Content starts

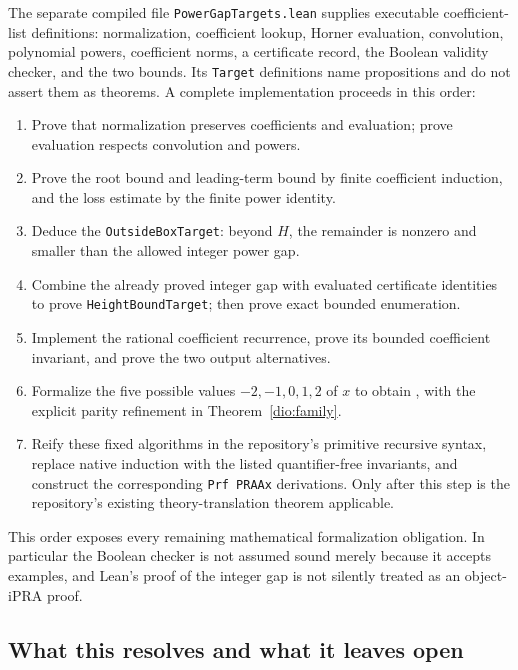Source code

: The separate compiled file \texttt{PowerGapTargets.lean} supplies
executable coefficient-list definitions: normalization, coefficient
lookup, Horner evaluation, convolution, polynomial powers, coefficient
norms, a certificate record, the Boolean validity checker, and the two
bounds.  Its \texttt{Target} definitions name propositions and do not
assert them as theorems.  A complete implementation proceeds in this
order:
\begin{enumerate}
 \item Prove that normalization preserves coefficients and evaluation;
       prove evaluation respects convolution and powers.
 \item Prove the root bound and leading-term bound by finite coefficient
       induction, and the loss estimate by the finite power identity.
 \item Deduce the \texttt{OutsideBoxTarget}: beyond $H$, the remainder is
       nonzero and smaller than the allowed integer power gap.
 \item Combine the already proved integer gap with evaluated certificate
       identities to prove \texttt{HeightBoundTarget}; then prove exact
       bounded enumeration.
 \item Implement the rational coefficient recurrence, prove its bounded
       coefficient invariant, and prove the two output alternatives.
 \item Formalize the five possible values $-2,-1,0,1,2$ of $x$ to obtain
       , with the explicit parity
       refinement in Theorem~\ref{dio:family}.
 \item Reify these fixed algorithms in the repository's primitive
       recursive syntax, replace native induction with the listed
       quantifier-free invariants, and construct the corresponding
       \texttt{Prf PRAAx} derivations.  Only after this step is the
       repository's existing theory-translation theorem applicable.
\end{enumerate}

This order exposes every remaining mathematical formalization obligation.
In particular the Boolean checker is not assumed sound merely because
it accepts examples, and Lean's proof of the integer gap is not silently
treated as an object-iPRA proof.

\subsection{What this resolves and what it leaves open}

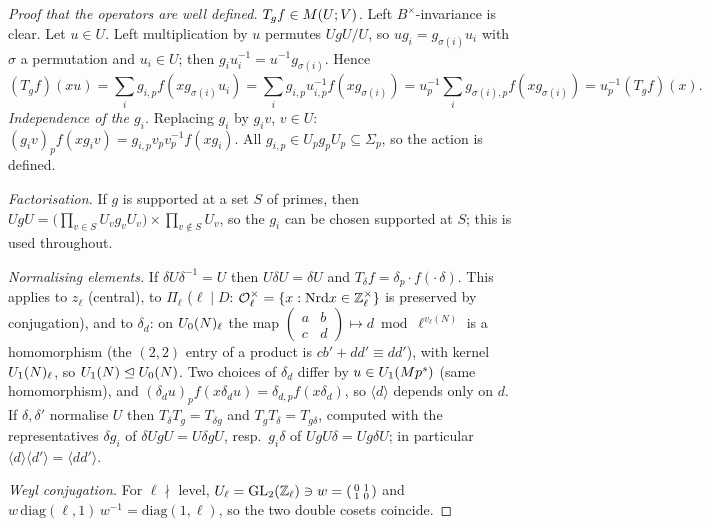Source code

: \begin{proof}[Proof that the operators are well defined]
\emph{$T_gf\in M(U;V)$.} Left $B^\times$-invariance is clear. Let $u\in U$. Left multiplication by $u$ permutes
$UgU/U$, so $ug_i=g_{\sigma(i)}u_i$ with $\sigma$ a permutation and $u_i\in U$; then $g_iu_i^{-1}=u^{-1}g_{\sigma(i)}$. Hence
\[(T_gf)(xu)=\sum_ig_{i,p}f(xg_{\sigma(i)}u_i)=\sum_ig_{i,p}u_{i,p}^{-1}f(xg_{\sigma(i)})=u_p^{-1}\sum_ig_{\sigma(i),p}f(xg_{\sigma(i)})=u_p^{-1}(T_gf)(x).\]
\emph{Independence of the $g_i$.} Replacing $g_i$ by $g_iv$, $v\in U$: $(g_iv)_pf(xg_iv)=g_{i,p}v_pv_p^{-1}f(xg_i)$.
All $g_{i,p}\in U_pg_pU_p\subseteq\Sigma_p$, so the action is defined.

\emph{Factorisation.} If $g$ is supported at a set $S$ of primes, then $UgU=\big(\prod_{v\in S}U_vg_vU_v\big)\times\prod_{v\notin S}U_v$,
so the $g_i$ can be chosen supported at $S$; this is used throughout.

\emph{Normalising elements.} If $\delta U\delta^{-1}=U$ then $U\delta U=\delta U$ and $T_\delta f=\delta_p\cdot f(\cdot\,\delta)$. This
applies to $z_\ell$ (central), to $\Pi_\ell$ ($\ell\mid D$: $\mathcal{O}_\ell^\times=\{x:\mathrm{Nrd} x\in\mathbb{Z}_\ell^\times\}$ is preserved by conjugation),
and to $\delta_d$: on $U_0(N)_\ell$ the map $\left(\begin{smallmatrix}a&b\\c&d\end{smallmatrix}\right)\mapsto d\bmod\ell^{v_\ell(N)}$ is a homomorphism
(the $(2,2)$ entry of a product is $cb'+dd'\equiv dd'$), with kernel $U_1(N)_\ell$, so $U_1(N)\trianglelefteq U_0(N)$. Two
choices of $\delta_d$ differ by $u\in U_1(Mp^s)$ (same homomorphism), and $(\delta_du)_pf(x\delta_du)=\delta_{d,p}f(x\delta_d)$, so
$\langle d\rangle$ depends only on $d$. If $\delta,\delta'$ normalise $U$ then $T_\delta T_g=T_{\delta g}$ and $T_gT_\delta=T_{g\delta}$, computed with
the representatives $\delta g_i$ of $\delta UgU=U\delta gU$, resp.\ $g_i\delta$ of $UgU\delta=Ug\delta U$; in particular
$\langle d\rangle\langle d'\rangle=\langle dd'\rangle$.

\emph{Weyl conjugation.} For $\ell\nmid$ level, $U_\ell=\mathrm{GL}_2(\mathbb{Z}_\ell)\ni w=\left(\begin{smallmatrix}0&1\\1&0\end{smallmatrix}\right)$ and
$w\,\mathrm{diag}(\ell,1)\,w^{-1}=\mathrm{diag}(1,\ell)$, so the two double cosets coincide.
\end{proof}

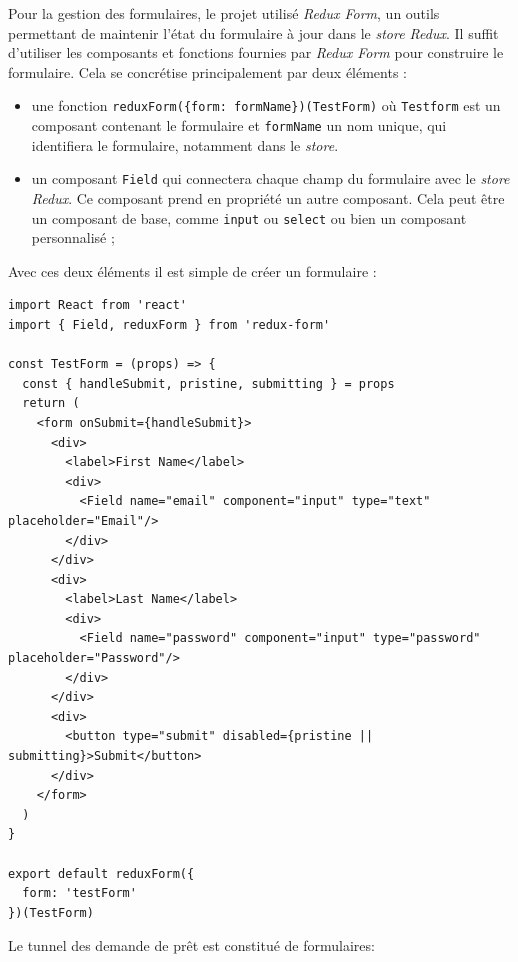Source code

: \bigskip

Pour la gestion des formulaires, le projet utilisé \emph{Redux Form}, un
outils permettant de maintenir l'état du formulaire à jour dans le
\emph{store Redux}. Il suffit d'utiliser les composants et fonctions
fournies par \emph{Redux Form} pour construire le formulaire. Cela se
concrétise principalement par deux éléments :

\begin{itemize}
\tightlist
\item
  une fonction
  \texttt{reduxForm(\{form:\ \textquotesingle{}formName\textquotesingle{}\})(TestForm)}
  où \texttt{Testform} est un composant contenant le formulaire et
  \texttt{formName} un nom unique, qui identifiera le formulaire,
  notamment dans le \emph{store}.
\item
  un composant \texttt{Field} qui connectera chaque champ du formulaire
  avec le \emph{store Redux}. Ce composant prend en propriété un autre
  composant. Cela peut être un composant de base, comme \texttt{input}
  ou \texttt{select} ou bien un composant personnalisé ;
\end{itemize}

Avec ces deux éléments il est simple de créer un formulaire :

\begin{verbatim}
import React from 'react'
import { Field, reduxForm } from 'redux-form'

const TestForm = (props) => {
  const { handleSubmit, pristine, submitting } = props
  return (
    <form onSubmit={handleSubmit}>
      <div>
        <label>First Name</label>
        <div>
          <Field name="email" component="input" type="text" placeholder="Email"/>
        </div>
      </div>
      <div>
        <label>Last Name</label>
        <div>
          <Field name="password" component="input" type="password" placeholder="Password"/>
        </div>
      </div>
      <div>
        <button type="submit" disabled={pristine || submitting}>Submit</button>
      </div>
    </form>
  )
}

export default reduxForm({
  form: 'testForm'
})(TestForm)
\end{verbatim}

\bigskip

Le tunnel des demande de prêt est constitué de formulaires:

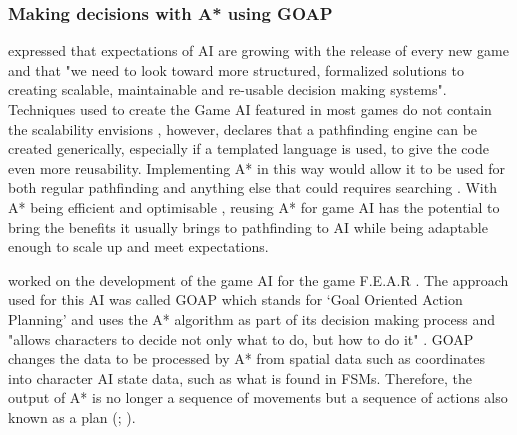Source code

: \documentclass[11pt, a4paper]{article}
\begin{document}
\subsubsection{Making decisions with A* using GOAP}
\label{subsubsec:makingDecisionsWithAStarUsingGOAP}

\citeauthor{orkin2003applying} \parencite*[11]{orkin2003applying} expressed that expectations of AI are growing with the release of every new game and that "we need to look toward more structured, formalized solutions to creating scalable, maintainable and re-usable decision making systems". Techniques used to create the Game AI featured in most games do not contain the scalability \citeauthor{orkin2003applying} envisions \parencite[17]{laird2001human}, however, \citeauthor{higgins2002generic} \parencite*[117]{higgins2002generic} declares that a pathfinding engine can be created generically, especially if a templated language is used, to give the code even more reusability. Implementing A* in this way would allow it to be used for both regular pathfinding and anything else that could requires searching \parencite[120]{higgins2002generic}. With A* being efficient and optimisable \parencite[215]{millington2019ai}, reusing A* for game AI has the potential to bring the benefits it usually brings to pathfinding to AI while being adaptable enough to scale up and meet expectations.

\citeauthor{orkin2006three} \parencite*[1]{orkin2006three} worked on the development of the game AI for the game F.E.A.R \parencite{FEAR}. The approach used for this AI was called GOAP which stands for `Goal Oriented Action Planning' and uses the A* algorithm as part of its decision making process and "allows characters to decide not only what to do, but how to do it" \parencite[1]{orkin2003applying}. GOAP changes the data to be processed by A* from spatial data such as coordinates into character AI state data, such as what is found in FSMs. Therefore, the output of A* is no longer a sequence of movements but a sequence of actions also known as a plan (\cite[2]{orkin2003applying}; \cite[6]{tozour2002evolution}).
\end{document}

Content ends

◆ Task:
Skip every picture, and restate word for word only the lines above from the line containing "it accepts examples, and" to the line containing "(the $(2,2)$ entry", both of them included.

◆ Task output:
it accepts examples, and Lean's proof of the integer gap is not silently
treated as an object-iPRA proof.

\subsection{What this resolves and what it leaves open}

Source code

: \begin{proof}[Proof that the operators are well defined]
\emph{$T_gf\in M(U;V)$.} Left $B^\times$-invariance is clear. Let $u\in U$. Left multiplication by $u$ permutes
$UgU/U$, so $ug_i=g_{\sigma(i)}u_i$ with $\sigma$ a permutation and $u_i\in U$; then $g_iu_i^{-1}=u^{-1}g_{\sigma(i)}$. Hence
\[(T_gf)(xu)=\sum_ig_{i,p}f(xg_{\sigma(i)}u_i)=\sum_ig_{i,p}u_{i,p}^{-1}f(xg_{\sigma(i)})=u_p^{-1}\sum_ig_{\sigma(i),p}f(xg_{\sigma(i)})=u_p^{-1}(T_gf)(x).\]
\emph{Independence of the $g_i$.} Replacing $g_i$ by $g_iv$, $v\in U$: $(g_iv)_pf(xg_iv)=g_{i,p}v_pv_p^{-1}f(xg_i)$.
All $g_{i,p}\in U_pg_pU_p\subseteq\Sigma_p$, so the action is defined.

\emph{Factorisation.} If $g$ is supported at a set $S$ of primes, then $UgU=\big(\prod_{v\in S}U_vg_vU_v\big)\times\prod_{v\notin S}U_v$,
so the $g_i$ can be chosen supported at $S$; this is used throughout.

\emph{Normalising elements.} If $\delta U\delta^{-1}=U$ then $U\delta U=\delta U$ and $T_\delta f=\delta_p\cdot f(\cdot\,\delta)$. This
applies to $z_\ell$ (central), to $\Pi_\ell$ ($\ell\mid D$: $\mathcal{O}_\ell^\times=\{x:\mathrm{Nrd} x\in\mathbb{Z}_\ell^\times\}$ is preserved by conjugation),
and to $\delta_d$: on $U_0(N)_\ell$ the map $\left(\begin{smallmatrix}a&b\\c&d\end{smallmatrix}\right)\mapsto d\bmod\ell^{v_\ell(N)}$ is a homomorphism
(the $(2,2)$ entry of a product is $cb'+dd'\equiv dd'$), with kernel $U_1(N)_\ell$, so $U_1(N)\trianglelefteq U_0(N)$. Two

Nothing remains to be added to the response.